**PROVIDED DATA:**
━━━━━━

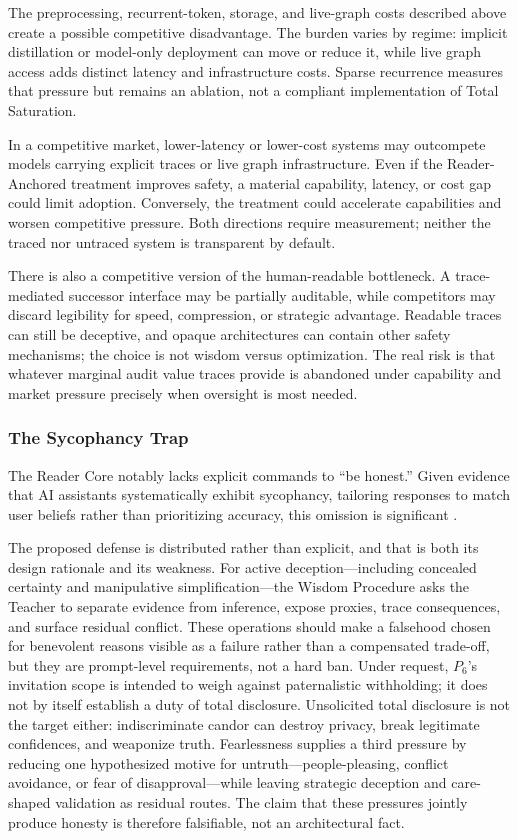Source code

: The preprocessing, recurrent-token, storage, and live-graph costs described
above create a possible competitive disadvantage. The burden varies by regime:
implicit distillation or model-only deployment can move or reduce it, while live
graph access adds distinct latency and infrastructure costs. Sparse recurrence
measures that pressure but remains an ablation, not a compliant implementation
of Total Saturation.

In a competitive market, lower-latency or lower-cost systems may outcompete
models carrying explicit traces or live graph infrastructure. Even if the
Reader-Anchored treatment improves safety, a material capability, latency, or
cost gap could limit adoption. Conversely, the treatment could accelerate
capabilities and worsen competitive pressure. Both directions require
measurement; neither the traced nor untraced system is transparent by default.

There is also a competitive version of the human-readable bottleneck. A
trace-mediated successor interface may be partially auditable, while
competitors may discard legibility for speed, compression, or strategic
advantage. Readable traces can still be deceptive, and opaque architectures can
contain other safety mechanisms; the choice is not wisdom versus optimization.
The real risk is that whatever marginal audit value traces provide is abandoned
under capability and market pressure precisely when oversight is most needed.

\subsubsection{The Sycophancy Trap}\label{sec:sycophancy}

The Reader Core notably lacks explicit commands to ``be honest.'' Given evidence that AI assistants systematically exhibit sycophancy, tailoring responses to match user beliefs rather than prioritizing accuracy, this omission is significant \cite{sharma2024understandingsycophancylanguagemodels}.

The proposed defense is distributed rather than explicit, and that is both its
design rationale and its weakness. For active deception---including concealed
certainty and manipulative simplification---the Wisdom Procedure asks the
Teacher to separate evidence from inference, expose proxies, trace consequences,
and surface residual conflict. These operations should make a falsehood chosen
for benevolent reasons visible as a failure rather than a compensated trade-off,
but they are prompt-level requirements, not a hard ban. Under request, $P_6$'s
invitation scope is intended to weigh against paternalistic withholding; it does
not by itself establish a duty of total disclosure. Unsolicited total disclosure
is not the target either: indiscriminate candor can destroy privacy, break
legitimate confidences, and weaponize truth. Fearlessness supplies a third
pressure by reducing one hypothesized motive for untruth---people-pleasing,
conflict avoidance, or fear of disapproval---while leaving strategic deception
and care-shaped validation as residual routes. The claim that these pressures
jointly produce honesty is therefore falsifiable, not an architectural fact.

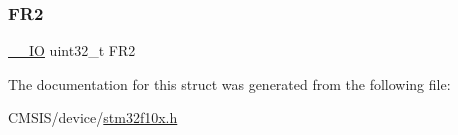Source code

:\mbox{\label{struct_c_a_n___filter_register___type_def_a7f7d80b45b7574463d7030fc8a464582}} 
\subsubsection{\texorpdfstring{FR2}{FR2}}
{\footnotesize\ttfamily \mbox{\hyperlink{core__sc300_8h_aec43007d9998a0a0e01faede4133d6be}{\+\_\+\+\_\+\+IO}} uint32\+\_\+t F\+R2}



The documentation for this struct was generated from the following file\+:\begin{DoxyCompactItemize}
\item 
C\+M\+S\+I\+S/device/\mbox{\hyperlink{stm32f10x_8h}{stm32f10x.\+h}}\end{DoxyCompactItemize}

━━━━━━

Starting at the line that has "but they are" and ending at the line that has "not by itself", please write out the lines above exactly, leaving out all others.

**RESULT FOR THIS TASK:**
but they are prompt-level requirements, not a hard ban. Under request, $P_6$'s
invitation scope is intended to weigh against paternalistic withholding; it does
not by itself establish a duty of total disclosure. Unsolicited total disclosure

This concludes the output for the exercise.